The authors study plane laminar unsteady MHD boundary layers on a porous surface. The outer magnetic field is homogeneous and perpendicular to the porous surface. The external velocity \(U\) is an arbitrary analytic function of the longitudinal coordinate \(x\) and time \(t\). The fluid is incompressible, and its electroconductivity \(\sigma\) is variable being the function of the boundary layer velocities \(u/U\). The fluid of the same properties as the fluid in basic flow is injected (or ejected) through the surface, in perpendicular direction. The described MHD boundary layer is considered in inductionless approximation. Starting from the equations of the observed problem, one can obtain the corresponding mathematical model. It is considered by applying the so-called ``universalization'' method. Namely, the numerical integration of the universal equation, obtained by applying appropriate transformations and by introducing three sets of parameters replacing the coordinates \(x\) and \(t\), is performed, once and forever. These parameters express the influence of the velocity \(U\), the injection (or ejection) velocity, the magnetic induction and the flow history in the boundary layer by means of its characteristic properties.
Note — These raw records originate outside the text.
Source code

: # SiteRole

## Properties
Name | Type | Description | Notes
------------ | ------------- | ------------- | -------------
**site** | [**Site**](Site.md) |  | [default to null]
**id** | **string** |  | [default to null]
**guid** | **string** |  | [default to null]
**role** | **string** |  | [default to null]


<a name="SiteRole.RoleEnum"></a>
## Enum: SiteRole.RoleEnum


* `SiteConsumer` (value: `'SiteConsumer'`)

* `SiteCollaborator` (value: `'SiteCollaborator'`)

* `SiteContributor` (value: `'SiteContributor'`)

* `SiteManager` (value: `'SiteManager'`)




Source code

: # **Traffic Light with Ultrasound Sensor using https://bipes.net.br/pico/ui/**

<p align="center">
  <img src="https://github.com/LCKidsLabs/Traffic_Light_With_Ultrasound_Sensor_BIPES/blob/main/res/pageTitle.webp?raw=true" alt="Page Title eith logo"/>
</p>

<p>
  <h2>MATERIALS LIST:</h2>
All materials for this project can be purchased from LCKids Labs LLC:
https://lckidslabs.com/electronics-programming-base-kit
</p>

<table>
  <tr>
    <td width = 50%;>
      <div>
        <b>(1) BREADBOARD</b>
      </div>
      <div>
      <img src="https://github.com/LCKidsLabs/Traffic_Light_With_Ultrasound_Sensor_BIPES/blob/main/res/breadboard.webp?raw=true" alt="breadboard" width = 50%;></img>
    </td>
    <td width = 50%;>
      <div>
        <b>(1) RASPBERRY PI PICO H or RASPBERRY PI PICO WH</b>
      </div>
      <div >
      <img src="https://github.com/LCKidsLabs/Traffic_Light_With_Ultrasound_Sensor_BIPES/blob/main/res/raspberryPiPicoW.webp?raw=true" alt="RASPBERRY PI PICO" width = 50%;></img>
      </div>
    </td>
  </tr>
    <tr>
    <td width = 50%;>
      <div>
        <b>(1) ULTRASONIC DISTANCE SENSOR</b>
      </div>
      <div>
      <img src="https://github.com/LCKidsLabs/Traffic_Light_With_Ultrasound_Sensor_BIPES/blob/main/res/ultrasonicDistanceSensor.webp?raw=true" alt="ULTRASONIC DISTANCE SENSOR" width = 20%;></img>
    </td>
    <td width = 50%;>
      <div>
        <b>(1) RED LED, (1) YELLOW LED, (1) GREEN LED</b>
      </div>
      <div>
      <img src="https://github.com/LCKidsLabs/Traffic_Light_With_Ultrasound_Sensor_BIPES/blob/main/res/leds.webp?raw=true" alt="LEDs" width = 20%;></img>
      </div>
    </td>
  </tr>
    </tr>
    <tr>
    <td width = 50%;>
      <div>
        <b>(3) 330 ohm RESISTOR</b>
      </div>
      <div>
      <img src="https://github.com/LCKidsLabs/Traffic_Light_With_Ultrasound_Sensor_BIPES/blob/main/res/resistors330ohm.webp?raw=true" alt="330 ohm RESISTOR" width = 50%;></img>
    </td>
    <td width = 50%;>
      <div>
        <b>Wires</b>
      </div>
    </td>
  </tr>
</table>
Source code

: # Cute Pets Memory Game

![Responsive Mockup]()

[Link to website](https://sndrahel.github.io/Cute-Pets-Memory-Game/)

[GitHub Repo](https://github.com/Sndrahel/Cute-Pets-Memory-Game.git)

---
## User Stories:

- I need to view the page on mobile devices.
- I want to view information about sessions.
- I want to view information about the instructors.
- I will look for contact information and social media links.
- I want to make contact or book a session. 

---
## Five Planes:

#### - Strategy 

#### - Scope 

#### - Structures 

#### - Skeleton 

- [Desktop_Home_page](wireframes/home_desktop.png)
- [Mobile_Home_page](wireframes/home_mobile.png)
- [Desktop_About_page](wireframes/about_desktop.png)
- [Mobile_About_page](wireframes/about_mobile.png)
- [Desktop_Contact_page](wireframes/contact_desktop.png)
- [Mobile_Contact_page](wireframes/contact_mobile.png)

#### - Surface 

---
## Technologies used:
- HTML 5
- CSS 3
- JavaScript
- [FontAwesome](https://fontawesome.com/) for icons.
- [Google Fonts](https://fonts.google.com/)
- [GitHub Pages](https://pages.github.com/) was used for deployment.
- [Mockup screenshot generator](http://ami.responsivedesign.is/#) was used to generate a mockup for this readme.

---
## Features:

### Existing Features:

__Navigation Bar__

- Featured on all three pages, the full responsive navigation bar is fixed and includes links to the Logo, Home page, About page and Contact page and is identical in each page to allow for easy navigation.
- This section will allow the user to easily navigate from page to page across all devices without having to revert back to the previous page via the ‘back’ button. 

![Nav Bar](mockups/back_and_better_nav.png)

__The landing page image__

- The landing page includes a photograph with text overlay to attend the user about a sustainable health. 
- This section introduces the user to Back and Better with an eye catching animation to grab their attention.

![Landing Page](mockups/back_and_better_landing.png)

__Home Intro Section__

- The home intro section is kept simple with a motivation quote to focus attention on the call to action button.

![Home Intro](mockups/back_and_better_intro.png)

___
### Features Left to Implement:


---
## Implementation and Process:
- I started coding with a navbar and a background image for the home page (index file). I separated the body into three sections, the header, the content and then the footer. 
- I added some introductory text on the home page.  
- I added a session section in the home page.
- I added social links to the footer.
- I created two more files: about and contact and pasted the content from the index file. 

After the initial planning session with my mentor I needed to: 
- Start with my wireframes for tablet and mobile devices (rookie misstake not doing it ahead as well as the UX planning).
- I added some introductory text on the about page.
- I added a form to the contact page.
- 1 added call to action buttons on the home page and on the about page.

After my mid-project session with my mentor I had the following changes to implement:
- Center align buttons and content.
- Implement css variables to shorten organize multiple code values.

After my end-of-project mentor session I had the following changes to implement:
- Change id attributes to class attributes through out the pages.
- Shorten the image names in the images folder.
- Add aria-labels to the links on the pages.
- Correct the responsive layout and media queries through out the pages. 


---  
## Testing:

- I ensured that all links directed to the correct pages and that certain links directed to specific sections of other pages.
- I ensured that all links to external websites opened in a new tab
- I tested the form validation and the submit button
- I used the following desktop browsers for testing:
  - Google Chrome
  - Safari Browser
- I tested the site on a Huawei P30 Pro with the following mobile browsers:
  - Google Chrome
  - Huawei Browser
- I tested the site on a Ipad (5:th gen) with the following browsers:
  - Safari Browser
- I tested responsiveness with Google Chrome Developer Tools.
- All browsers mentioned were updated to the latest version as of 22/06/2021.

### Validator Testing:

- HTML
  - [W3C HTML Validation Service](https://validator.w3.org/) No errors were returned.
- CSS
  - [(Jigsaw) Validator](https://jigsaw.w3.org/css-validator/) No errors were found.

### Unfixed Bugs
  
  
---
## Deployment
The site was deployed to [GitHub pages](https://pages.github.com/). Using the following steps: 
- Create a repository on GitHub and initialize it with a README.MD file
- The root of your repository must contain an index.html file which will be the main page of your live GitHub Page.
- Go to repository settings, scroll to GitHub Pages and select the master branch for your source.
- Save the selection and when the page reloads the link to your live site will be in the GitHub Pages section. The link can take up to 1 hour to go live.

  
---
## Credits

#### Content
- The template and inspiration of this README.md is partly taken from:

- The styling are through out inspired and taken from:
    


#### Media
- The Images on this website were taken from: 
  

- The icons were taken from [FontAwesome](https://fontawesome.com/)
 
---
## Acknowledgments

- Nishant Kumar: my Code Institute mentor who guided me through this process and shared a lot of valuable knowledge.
By using these results, general conclusions on the development of the observed boundary layer can be obtained. These results can also be used in the prediction of concrete problems. Special attention is paid to the interesting special cases of universal equations for \(\sigma=0\) and for the so-called Rossow approximation \(\sigma=\sigma_0[1-(u/U)]\). The numerical integration is performed by means of difference schemes and by using three-diagonal algorithm iteratively. A part of the obtained results is analyzed.